Lvup7 wrote:aliassmith wrote:prochargedmopar wrote:You do know that when you are successfully pulling $8k a month out of the account they are laughing all the way to the Bank.
Very sure they have accounts linked to that demo with MILLIONS in them.
They might as well give you 100% profits as the 30% is like lunch money, if that.
Yes, pretty much all successful people (except maybe Dave Ramsey, LOL) use OPM.
No doubt.
They also pay very LITTLE in taxes. Lots more than you or I but as a %, no way.
Maybe it's like a "reverse oasis" Hahahhaha,
This dudes a nut.
You do know
I am also laughing all the way to the bank. I made money using little of my own.
Basically I just got a McDonald's franchise (or 3) with very little out of pocket. Sure you have to run the business
but they bought the building, the equipment, the food and the advertising. Thats why they get the 30%.
Some McDonald's franchise owners are naturally going to make more than others, but most franchise owners still pull in an estimated yearly profit of roughly $150,000 (via Fox Business).
According to Business Insider, the initial investment is between $1 million and $2.2 million
In the end ( comparing income) I got 3 McDonald franchises for a few grand!
The POWER of OPM baby!
I am loving this back and forth. Its a damn ingenious business model for the prop firms. I am sure we'll see many more immerging in the coming years. Along with lucrative chase flow coming in from profitable traders, they are probably covering part of there operating costs from all the failed challenges. I know someone personally that already failed 3, $697 challenges, now times that by 1 thousands it all adds up.
That being said, from the trader's perspective I would agree with aliassmith. Risking OPM is not the same as risk your own cash. For a second lets not focus on giving up profits, and look at what you have to lose. At the Top tier with a $500k you can lose up to 40k. How would it feel if you lost 40k of your own money risking 3% in a few trades?
The firm also assumes major risk.
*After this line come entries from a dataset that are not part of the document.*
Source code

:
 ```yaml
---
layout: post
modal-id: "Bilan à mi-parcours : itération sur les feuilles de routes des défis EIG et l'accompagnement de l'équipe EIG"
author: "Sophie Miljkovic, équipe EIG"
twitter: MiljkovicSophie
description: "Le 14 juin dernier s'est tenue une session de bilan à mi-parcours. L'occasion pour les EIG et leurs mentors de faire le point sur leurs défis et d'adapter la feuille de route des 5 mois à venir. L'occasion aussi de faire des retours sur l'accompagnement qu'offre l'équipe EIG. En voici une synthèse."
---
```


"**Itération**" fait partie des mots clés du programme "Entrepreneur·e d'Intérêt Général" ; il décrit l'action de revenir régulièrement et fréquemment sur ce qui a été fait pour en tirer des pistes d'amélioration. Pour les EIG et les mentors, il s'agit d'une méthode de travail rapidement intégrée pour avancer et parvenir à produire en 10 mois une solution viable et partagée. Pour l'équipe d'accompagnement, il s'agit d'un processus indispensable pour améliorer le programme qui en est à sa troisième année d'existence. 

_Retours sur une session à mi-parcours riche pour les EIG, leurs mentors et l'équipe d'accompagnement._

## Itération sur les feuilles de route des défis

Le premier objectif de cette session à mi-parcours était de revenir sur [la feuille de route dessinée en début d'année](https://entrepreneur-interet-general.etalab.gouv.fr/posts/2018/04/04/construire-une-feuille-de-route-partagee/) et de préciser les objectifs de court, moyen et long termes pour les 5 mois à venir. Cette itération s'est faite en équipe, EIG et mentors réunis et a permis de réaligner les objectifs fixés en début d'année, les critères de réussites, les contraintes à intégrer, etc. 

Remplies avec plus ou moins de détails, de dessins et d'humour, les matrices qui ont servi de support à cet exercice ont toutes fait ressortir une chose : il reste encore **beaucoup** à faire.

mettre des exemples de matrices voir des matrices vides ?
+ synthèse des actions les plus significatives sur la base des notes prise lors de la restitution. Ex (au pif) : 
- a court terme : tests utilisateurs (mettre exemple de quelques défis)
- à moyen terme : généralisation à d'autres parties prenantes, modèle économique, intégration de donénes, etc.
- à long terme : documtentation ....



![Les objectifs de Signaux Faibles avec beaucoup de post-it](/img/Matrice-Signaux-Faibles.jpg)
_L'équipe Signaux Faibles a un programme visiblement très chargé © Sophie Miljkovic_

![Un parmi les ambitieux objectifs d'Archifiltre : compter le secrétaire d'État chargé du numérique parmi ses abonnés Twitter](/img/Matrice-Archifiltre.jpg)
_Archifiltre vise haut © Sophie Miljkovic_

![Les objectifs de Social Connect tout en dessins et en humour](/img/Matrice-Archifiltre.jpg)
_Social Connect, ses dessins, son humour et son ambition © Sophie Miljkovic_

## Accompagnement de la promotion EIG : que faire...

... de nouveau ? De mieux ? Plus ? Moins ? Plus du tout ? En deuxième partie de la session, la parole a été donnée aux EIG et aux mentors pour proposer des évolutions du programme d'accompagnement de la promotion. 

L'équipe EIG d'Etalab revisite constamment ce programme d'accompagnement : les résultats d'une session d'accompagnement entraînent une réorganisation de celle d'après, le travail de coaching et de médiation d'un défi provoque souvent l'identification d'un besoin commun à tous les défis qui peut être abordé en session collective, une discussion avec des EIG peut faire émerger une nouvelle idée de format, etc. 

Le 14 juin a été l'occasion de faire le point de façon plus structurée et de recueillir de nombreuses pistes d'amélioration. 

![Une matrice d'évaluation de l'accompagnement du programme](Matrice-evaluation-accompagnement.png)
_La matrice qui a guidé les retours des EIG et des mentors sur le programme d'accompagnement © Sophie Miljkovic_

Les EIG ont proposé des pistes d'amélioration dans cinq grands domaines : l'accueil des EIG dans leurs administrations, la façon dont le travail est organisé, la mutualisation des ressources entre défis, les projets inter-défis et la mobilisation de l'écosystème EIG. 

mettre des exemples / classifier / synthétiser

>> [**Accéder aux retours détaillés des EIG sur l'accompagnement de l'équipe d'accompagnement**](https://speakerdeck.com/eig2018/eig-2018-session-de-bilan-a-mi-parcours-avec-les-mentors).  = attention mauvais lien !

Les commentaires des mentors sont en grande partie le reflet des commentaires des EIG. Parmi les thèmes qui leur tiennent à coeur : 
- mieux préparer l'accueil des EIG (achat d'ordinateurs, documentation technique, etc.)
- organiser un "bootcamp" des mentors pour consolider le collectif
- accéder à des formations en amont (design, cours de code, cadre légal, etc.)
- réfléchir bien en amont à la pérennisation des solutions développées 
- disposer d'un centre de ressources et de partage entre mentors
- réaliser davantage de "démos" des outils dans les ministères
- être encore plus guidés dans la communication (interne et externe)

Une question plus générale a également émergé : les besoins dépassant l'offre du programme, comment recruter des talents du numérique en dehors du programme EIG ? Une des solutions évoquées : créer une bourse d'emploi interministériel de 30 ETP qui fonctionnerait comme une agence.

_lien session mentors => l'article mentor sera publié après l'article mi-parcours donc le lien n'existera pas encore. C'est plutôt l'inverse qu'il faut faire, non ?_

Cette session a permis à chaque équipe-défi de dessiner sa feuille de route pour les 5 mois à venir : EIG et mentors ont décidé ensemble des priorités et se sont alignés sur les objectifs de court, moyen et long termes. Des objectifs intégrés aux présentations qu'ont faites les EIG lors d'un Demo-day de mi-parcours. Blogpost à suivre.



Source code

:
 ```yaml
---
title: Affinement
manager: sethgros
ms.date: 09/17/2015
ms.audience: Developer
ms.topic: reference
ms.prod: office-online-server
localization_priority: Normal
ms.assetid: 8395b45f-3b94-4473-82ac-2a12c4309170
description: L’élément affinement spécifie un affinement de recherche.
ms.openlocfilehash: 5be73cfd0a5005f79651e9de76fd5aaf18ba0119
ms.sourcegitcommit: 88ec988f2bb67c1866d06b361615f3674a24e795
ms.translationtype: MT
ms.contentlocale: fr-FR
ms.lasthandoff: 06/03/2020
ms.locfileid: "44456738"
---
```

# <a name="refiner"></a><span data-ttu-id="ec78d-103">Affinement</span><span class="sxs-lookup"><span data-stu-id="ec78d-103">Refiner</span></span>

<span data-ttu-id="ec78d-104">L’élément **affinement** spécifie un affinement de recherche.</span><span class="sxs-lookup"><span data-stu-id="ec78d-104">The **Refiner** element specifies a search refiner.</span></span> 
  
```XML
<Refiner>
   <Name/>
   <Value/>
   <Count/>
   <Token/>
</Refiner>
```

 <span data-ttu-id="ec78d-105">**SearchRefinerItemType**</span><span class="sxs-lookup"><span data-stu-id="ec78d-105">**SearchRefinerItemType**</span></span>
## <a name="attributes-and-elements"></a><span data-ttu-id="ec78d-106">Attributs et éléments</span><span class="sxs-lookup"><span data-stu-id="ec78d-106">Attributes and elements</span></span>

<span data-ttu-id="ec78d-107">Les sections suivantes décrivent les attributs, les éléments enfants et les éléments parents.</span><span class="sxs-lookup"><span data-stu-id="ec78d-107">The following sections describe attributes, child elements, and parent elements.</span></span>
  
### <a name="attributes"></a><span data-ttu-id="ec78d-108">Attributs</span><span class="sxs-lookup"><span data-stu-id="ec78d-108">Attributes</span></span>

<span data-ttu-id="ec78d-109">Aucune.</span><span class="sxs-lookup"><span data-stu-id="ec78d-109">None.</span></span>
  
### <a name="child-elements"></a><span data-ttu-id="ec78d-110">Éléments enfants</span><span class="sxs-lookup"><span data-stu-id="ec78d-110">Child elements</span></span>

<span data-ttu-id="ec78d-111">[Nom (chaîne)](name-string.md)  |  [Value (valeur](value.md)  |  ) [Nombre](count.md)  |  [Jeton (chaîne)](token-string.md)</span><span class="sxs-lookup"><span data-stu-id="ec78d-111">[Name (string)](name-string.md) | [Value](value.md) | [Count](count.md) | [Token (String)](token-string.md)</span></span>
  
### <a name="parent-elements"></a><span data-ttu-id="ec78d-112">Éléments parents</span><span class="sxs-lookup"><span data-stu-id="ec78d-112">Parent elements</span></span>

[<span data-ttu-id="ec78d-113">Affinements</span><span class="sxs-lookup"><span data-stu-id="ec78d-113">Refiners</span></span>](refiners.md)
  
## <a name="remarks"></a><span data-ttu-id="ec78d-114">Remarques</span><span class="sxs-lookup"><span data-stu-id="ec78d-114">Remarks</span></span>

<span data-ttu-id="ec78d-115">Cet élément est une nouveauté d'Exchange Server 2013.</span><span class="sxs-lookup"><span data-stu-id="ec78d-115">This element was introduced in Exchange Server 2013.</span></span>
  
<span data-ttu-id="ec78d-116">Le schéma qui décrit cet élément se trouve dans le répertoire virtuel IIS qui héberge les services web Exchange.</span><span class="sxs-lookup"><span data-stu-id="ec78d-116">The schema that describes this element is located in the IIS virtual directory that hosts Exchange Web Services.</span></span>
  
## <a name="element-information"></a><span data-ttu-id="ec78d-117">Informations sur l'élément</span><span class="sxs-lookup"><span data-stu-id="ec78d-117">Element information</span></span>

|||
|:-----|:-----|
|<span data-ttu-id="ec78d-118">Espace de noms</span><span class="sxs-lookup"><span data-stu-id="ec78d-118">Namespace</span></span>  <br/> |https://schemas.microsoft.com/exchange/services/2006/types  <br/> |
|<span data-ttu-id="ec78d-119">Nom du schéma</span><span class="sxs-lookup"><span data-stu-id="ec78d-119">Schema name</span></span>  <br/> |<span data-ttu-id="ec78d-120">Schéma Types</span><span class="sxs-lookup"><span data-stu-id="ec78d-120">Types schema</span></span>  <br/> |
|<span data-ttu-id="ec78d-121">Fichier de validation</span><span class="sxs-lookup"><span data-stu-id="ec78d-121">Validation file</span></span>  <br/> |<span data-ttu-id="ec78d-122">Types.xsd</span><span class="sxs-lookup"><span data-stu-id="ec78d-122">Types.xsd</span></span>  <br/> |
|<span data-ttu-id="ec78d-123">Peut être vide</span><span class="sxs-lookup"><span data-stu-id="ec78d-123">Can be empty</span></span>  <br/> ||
Just imagine 500 trades loaded heavy on particular currency pair, some black swan event happens in the market which no body could predict. Trader walks away feeling about the blown account , the firm likely go down.
Other points to consider. If you live in the US they regulate everything forex/cfd to the point where there are no options.
The trading conditions are better at the couple of places Ive looked at.
The EURUSD is about a half pip spread +commission.
The GBPJPY is about 1 pip
You don't get that with Oanda
You can trade cfd and crypto (I don't prefer trading crypto)
You can trade 100:1 leverage (I'm usually fine with 10x)
NO FIFO conditions
Hedging is allowed
There are Cons to the firms and they vary
No news trading
No over weekend holding
Limited drawdown (I don't see it as a bad thing)
In the end if it fits your trading style then It could be a good thing. With a few thousand dollars I can replace my account with theirs.